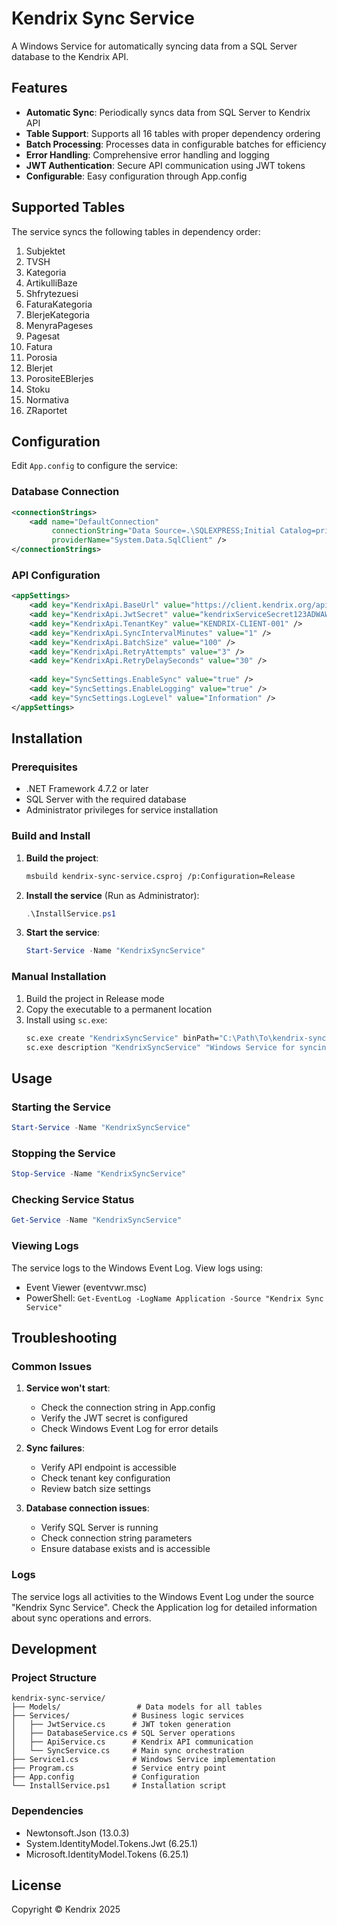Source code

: # Kendrix Sync Service

A Windows Service for automatically syncing data from a SQL Server database to the Kendrix API.

## Features

- **Automatic Sync**: Periodically syncs data from SQL Server to Kendrix API
- **Table Support**: Supports all 16 tables with proper dependency ordering
- **Batch Processing**: Processes data in configurable batches for efficiency
- **Error Handling**: Comprehensive error handling and logging
- **JWT Authentication**: Secure API communication using JWT tokens
- **Configurable**: Easy configuration through App.config

## Supported Tables

The service syncs the following tables in dependency order:

1. Subjektet
2. TVSH
3. Kategoria
4. ArtikulliBaze
5. Shfrytezuesi
6. FaturaKategoria
7. BlerjeKategoria
8. MenyraPageses
9. Pagesat
10. Fatura
11. Porosia
12. Blerjet
13. PorositeEBlerjes
14. Stoku
15. Normativa
16. ZRaportet

## Configuration

Edit `App.config` to configure the service:

### Database Connection
```xml
<connectionStrings>
    <add name="DefaultConnection" 
         connectionString="Data Source=.\SQLEXPRESS;Initial Catalog=pricaffe;Integrated Security=True;MultipleActiveResultSets=True;" 
         providerName="System.Data.SqlClient" />
</connectionStrings>
```

### API Configuration
```xml
<appSettings>
    <add key="KendrixApi.BaseUrl" value="https://client.kendrix.org/api" />
    <add key="KendrixApi.JwtSecret" value="kendrixServiceSecret123ADWAWDAWwda213123!@3" />
    <add key="KendrixApi.TenantKey" value="KENDRIX-CLIENT-001" />
    <add key="KendrixApi.SyncIntervalMinutes" value="1" />
    <add key="KendrixApi.BatchSize" value="100" />
    <add key="KendrixApi.RetryAttempts" value="3" />
    <add key="KendrixApi.RetryDelaySeconds" value="30" />
    
    <add key="SyncSettings.EnableSync" value="true" />
    <add key="SyncSettings.EnableLogging" value="true" />
    <add key="SyncSettings.LogLevel" value="Information" />
</appSettings>
```

## Installation

### Prerequisites

- .NET Framework 4.7.2 or later
- SQL Server with the required database
- Administrator privileges for service installation

### Build and Install

1. **Build the project**:
   ```bash
   msbuild kendrix-sync-service.csproj /p:Configuration=Release
   ```

2. **Install the service** (Run as Administrator):
   ```powershell
   .\InstallService.ps1
   ```

3. **Start the service**:
   ```powershell
   Start-Service -Name "KendrixSyncService"
   ```

### Manual Installation

1. Build the project in Release mode
2. Copy the executable to a permanent location
3. Install using `sc.exe`:
   ```cmd
   sc.exe create "KendrixSyncService" binPath="C:\Path\To\kendrix-sync-service.exe" start=auto
   sc.exe description "KendrixSyncService" "Windows Service for syncing data with Kendrix API"
   ```

## Usage

### Starting the Service
```powershell
Start-Service -Name "KendrixSyncService"
```

### Stopping the Service
```powershell
Stop-Service -Name "KendrixSyncService"
```

### Checking Service Status
```powershell
Get-Service -Name "KendrixSyncService"
```

### Viewing Logs
The service logs to the Windows Event Log. View logs using:
- Event Viewer (eventvwr.msc)
- PowerShell: `Get-EventLog -LogName Application -Source "Kendrix Sync Service"`

## Troubleshooting

### Common Issues

1. **Service won't start**:
   - Check the connection string in App.config
   - Verify the JWT secret is configured
   - Check Windows Event Log for error details

2. **Sync failures**:
   - Verify API endpoint is accessible
   - Check tenant key configuration
   - Review batch size settings

3. **Database connection issues**:
   - Verify SQL Server is running
   - Check connection string parameters
   - Ensure database exists and is accessible

### Logs

The service logs all activities to the Windows Event Log under the source "Kendrix Sync Service". Check the Application log for detailed information about sync operations and errors.

## Development

### Project Structure

```
kendrix-sync-service/
├── Models/                 # Data models for all tables
├── Services/              # Business logic services
│   ├── JwtService.cs      # JWT token generation
│   ├── DatabaseService.cs # SQL Server operations
│   ├── ApiService.cs      # Kendrix API communication
│   └── SyncService.cs     # Main sync orchestration
├── Service1.cs            # Windows Service implementation
├── Program.cs             # Service entry point
├── App.config             # Configuration
└── InstallService.ps1     # Installation script
```

### Dependencies

- Newtonsoft.Json (13.0.3)
- System.IdentityModel.Tokens.Jwt (6.25.1)
- Microsoft.IdentityModel.Tokens (6.25.1)

## License

Copyright © Kendrix 2025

....

What is expected » For the lines above, output exactly those from the line containing "-LogName Application -Source" through the line containing "### Dependencies", and skip the others.

Answer section »
- PowerShell: `Get-EventLog -LogName Application -Source "Kendrix Sync Service"`

## Troubleshooting

### Common Issues

1. **Service won't start**:
   - Check the connection string in App.config
   - Verify the JWT secret is configured
   - Check Windows Event Log for error details

2. **Sync failures**:
   - Verify API endpoint is accessible
   - Check tenant key configuration
   - Review batch size settings

3. **Database connection issues**:
   - Verify SQL Server is running
   - Check connection string parameters
   - Ensure database exists and is accessible

### Logs

The service logs all activities to the Windows Event Log under the source "Kendrix Sync Service". Check the Application log for detailed information about sync operations and errors.

## Development

### Project Structure

```
kendrix-sync-service/
├── Models/                 # Data models for all tables
├── Services/              # Business logic services
│   ├── JwtService.cs      # JWT token generation
│   ├── DatabaseService.cs # SQL Server operations
│   ├── ApiService.cs      # Kendrix API communication
│   └── SyncService.cs     # Main sync orchestration
├── Service1.cs            # Windows Service implementation
├── Program.cs             # Service entry point
├── App.config             # Configuration
└── InstallService.ps1     # Installation script
```

### Dependencies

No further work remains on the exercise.